Texas is the biggest state culprit in closing down polling locations. They’ve eliminated 750 since Shelby, part of a state Republican effort to “centralize” voting. The premise is to allow voters to vote at any open polling place … while closing them in large numbers. It may indeed be more convenient for voters to be able to choose which polling place to cast their ballots at, but for voters who lack transportation options—poor voters, rural voters, and residents of areas underserved by public transit—getting to any of them may be dramatically more difficult than it was six years ago. Whether that difficulty is an intentional effect of the closures or merely statewide Republican Party incompetence that absolutely none of them are eager to correct is, supposedly, debatable.
But it’s Georgia that has perhaps been the most shameless. “Georgia stands out because its counties have closed higher percentages of voting locations than any other state in our study,” say the authors.
The top five closers of polling places by percentage were Georgia counties: The top three counties in the state were Lumpkin (89 percent closed); Stephens (88 percent closed); and Warren, which is 61 percent African American (83 percent closed).

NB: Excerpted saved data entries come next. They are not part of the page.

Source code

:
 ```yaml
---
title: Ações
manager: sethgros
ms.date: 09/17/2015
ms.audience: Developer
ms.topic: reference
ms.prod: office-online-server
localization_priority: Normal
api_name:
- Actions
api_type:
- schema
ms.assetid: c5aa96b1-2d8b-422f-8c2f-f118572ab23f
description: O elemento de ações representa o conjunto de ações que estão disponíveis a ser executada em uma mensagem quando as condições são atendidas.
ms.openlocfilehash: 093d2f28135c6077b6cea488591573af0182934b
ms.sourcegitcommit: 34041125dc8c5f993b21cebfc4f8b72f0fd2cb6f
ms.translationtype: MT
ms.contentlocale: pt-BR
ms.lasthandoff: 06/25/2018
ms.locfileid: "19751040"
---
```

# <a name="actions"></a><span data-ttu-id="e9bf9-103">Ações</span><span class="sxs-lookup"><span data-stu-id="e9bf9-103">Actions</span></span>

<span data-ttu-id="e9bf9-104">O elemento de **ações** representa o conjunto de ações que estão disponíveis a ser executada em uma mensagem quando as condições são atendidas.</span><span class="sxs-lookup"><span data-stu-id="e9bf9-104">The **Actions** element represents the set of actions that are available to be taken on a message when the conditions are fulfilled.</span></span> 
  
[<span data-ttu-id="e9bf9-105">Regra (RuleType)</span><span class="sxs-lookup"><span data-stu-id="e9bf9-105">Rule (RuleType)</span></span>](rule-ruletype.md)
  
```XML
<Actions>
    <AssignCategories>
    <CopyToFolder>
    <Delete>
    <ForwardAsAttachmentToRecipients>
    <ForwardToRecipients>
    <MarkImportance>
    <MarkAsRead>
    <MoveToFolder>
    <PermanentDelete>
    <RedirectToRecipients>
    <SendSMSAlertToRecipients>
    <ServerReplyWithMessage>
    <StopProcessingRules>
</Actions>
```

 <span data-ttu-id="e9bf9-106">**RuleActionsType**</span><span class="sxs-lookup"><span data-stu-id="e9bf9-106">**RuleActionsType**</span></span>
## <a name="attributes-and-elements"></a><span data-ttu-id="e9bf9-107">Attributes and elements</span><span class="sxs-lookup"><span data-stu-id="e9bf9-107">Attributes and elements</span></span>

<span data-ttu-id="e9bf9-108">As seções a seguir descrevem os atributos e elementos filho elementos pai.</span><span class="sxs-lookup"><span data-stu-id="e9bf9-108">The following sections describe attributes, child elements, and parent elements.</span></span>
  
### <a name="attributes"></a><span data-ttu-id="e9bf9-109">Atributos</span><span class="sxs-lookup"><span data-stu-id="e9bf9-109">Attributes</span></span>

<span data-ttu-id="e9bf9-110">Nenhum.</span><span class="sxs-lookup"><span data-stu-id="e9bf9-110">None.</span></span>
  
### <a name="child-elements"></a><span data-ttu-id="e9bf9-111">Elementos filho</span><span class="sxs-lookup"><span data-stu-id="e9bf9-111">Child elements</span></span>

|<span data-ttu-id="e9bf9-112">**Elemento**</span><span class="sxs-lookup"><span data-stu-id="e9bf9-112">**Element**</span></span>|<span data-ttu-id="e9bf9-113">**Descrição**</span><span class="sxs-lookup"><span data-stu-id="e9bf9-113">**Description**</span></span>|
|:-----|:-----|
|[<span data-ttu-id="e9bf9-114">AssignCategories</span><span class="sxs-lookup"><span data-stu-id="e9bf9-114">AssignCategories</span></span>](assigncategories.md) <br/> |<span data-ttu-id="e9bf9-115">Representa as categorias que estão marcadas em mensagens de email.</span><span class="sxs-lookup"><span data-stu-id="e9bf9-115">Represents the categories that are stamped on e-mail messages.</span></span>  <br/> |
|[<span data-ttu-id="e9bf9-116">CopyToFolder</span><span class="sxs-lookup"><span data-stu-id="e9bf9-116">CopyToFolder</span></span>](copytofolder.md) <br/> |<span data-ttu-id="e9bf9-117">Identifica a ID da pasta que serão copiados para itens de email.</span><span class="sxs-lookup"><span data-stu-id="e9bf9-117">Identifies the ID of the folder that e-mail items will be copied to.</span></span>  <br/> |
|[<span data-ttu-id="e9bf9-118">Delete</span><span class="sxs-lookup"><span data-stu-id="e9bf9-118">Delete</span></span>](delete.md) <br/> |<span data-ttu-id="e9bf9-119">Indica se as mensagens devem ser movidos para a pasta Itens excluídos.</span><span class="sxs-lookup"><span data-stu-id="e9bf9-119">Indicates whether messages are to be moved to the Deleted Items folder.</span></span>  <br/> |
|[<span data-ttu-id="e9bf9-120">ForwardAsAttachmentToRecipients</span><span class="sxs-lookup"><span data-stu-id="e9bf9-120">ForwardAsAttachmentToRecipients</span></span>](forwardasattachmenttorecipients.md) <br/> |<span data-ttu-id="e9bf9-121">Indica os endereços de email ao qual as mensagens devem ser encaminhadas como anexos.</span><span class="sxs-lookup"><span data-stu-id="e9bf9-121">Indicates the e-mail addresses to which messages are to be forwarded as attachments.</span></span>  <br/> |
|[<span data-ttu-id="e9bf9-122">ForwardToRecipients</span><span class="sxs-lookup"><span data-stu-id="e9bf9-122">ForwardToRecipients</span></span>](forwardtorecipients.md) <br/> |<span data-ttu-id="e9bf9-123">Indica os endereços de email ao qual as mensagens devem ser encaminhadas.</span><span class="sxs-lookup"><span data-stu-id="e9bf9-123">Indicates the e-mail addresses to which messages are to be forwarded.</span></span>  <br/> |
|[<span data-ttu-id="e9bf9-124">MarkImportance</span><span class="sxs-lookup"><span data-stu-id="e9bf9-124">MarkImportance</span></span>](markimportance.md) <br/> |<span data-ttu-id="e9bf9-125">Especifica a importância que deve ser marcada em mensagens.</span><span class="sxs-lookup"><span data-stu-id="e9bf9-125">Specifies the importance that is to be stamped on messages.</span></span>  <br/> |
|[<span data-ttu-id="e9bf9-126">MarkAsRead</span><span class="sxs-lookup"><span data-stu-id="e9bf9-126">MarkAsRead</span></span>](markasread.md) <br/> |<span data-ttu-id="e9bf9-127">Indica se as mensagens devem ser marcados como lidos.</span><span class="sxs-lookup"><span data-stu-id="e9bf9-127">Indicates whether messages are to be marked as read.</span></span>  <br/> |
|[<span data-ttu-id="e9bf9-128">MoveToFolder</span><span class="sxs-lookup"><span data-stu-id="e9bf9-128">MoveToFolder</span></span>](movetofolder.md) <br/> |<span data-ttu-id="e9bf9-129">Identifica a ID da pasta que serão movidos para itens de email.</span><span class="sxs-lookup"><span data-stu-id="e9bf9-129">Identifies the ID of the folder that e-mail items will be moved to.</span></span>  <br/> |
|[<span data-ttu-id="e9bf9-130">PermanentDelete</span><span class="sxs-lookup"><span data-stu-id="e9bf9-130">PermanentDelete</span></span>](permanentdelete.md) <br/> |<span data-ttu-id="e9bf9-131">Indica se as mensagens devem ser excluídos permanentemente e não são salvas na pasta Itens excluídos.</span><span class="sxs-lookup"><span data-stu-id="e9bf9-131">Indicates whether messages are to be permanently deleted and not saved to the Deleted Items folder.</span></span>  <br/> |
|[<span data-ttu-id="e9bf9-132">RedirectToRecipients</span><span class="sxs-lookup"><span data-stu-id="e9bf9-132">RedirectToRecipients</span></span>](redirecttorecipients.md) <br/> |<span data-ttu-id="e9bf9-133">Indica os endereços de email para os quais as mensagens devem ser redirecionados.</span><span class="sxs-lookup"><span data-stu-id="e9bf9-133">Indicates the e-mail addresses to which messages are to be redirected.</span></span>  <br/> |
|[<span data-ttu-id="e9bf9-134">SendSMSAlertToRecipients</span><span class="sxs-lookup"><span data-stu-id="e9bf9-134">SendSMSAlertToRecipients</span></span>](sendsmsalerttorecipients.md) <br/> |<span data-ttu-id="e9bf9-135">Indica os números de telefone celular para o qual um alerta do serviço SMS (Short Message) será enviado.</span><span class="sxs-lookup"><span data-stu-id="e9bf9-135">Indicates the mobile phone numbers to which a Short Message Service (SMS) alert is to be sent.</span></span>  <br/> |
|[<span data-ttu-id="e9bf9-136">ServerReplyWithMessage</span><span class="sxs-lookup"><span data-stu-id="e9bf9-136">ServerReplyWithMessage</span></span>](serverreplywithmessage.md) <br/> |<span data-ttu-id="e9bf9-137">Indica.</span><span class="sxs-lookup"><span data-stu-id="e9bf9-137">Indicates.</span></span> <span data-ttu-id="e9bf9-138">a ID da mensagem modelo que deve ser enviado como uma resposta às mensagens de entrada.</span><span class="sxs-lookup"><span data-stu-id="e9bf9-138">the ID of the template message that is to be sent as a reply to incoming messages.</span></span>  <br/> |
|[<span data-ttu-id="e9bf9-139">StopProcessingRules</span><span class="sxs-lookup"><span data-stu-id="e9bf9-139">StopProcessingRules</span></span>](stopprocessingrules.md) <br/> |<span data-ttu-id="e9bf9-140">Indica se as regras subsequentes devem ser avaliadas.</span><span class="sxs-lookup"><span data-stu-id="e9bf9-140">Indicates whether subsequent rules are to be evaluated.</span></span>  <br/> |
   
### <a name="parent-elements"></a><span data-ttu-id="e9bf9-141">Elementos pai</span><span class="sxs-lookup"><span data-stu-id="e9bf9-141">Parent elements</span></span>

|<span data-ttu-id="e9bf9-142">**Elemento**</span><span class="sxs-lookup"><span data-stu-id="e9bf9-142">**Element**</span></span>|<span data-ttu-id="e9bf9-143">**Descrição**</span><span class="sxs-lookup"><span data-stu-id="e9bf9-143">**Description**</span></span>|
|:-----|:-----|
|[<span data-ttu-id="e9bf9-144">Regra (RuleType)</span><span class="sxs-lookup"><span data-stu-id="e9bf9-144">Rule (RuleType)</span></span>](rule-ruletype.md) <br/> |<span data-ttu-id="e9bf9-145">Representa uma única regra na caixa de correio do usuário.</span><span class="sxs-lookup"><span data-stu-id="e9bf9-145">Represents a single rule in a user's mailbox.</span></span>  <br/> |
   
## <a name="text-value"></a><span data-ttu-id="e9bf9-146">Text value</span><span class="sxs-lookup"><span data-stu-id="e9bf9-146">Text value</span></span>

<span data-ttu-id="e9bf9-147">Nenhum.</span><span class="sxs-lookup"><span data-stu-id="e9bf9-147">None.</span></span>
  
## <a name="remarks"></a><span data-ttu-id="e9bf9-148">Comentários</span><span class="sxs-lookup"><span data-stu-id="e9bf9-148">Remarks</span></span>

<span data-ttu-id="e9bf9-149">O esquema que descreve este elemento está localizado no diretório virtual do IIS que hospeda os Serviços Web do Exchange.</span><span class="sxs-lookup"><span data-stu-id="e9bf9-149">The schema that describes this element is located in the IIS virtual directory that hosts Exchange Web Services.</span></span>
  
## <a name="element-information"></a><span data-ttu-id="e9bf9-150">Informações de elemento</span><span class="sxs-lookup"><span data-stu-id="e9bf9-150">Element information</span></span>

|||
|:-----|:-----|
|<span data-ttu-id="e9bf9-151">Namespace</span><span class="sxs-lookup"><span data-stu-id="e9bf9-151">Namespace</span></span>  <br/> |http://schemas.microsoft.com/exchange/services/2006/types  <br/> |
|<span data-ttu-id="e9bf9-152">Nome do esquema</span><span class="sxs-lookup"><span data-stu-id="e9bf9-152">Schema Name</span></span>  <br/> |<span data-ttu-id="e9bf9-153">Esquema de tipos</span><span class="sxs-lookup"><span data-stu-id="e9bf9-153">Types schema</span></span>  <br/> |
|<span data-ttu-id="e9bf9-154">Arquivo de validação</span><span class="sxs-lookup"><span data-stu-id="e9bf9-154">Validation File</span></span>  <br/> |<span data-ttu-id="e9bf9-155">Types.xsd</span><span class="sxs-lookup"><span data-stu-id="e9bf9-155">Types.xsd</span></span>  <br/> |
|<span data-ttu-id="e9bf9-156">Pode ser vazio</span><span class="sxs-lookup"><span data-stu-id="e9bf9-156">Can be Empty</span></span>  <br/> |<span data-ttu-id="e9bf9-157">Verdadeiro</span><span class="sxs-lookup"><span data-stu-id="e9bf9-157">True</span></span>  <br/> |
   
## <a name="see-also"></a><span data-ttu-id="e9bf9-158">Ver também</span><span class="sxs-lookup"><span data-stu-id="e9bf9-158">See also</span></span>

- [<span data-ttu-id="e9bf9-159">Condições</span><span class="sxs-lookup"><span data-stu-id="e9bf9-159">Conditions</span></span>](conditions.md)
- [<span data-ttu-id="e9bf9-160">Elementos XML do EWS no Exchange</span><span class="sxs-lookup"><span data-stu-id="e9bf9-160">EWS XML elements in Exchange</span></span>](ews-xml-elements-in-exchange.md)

Bacon County, which is 15 percent African American, and Butts County, which is 28 percent African American, tied with 80 percent closed. Seven counties with major polling place reductions now have only one polling site to serve hundreds of square miles.
It’s difficult to imagine a more overt effort to block voters from getting to the polls than closing down nine out of ten polling locations and telling county voters to pound sand if they don’t like it. Georgia Republicans appear to have reacted to the Shelby decision by rushing to pick up where the old Jim Crow laws left off, and in public statements have barely bothered to muster excuses for doing so.
This can be corrected by Congress, if they have the will to do so. The Supreme Court invalidated the preclearance requirements of the 1965 Voting Rights Act because, prevailing justices proclaimed, those requirements were too old and efforts to disenfranchise minority voters were no longer systemic. But Congress can pass new preclearance requirements, if it so wished, barring these new efforts to systemically disenfranchise particular communities and restoring Voting Rights Act protections.
If they so choose. But it cannot happen while Republicans hold the Senate; it goes without saying that McConnell and other Republican senators have absolutely no interest in making it easier for either minorities or the non-wealthy to have a say in the nation’s democracy.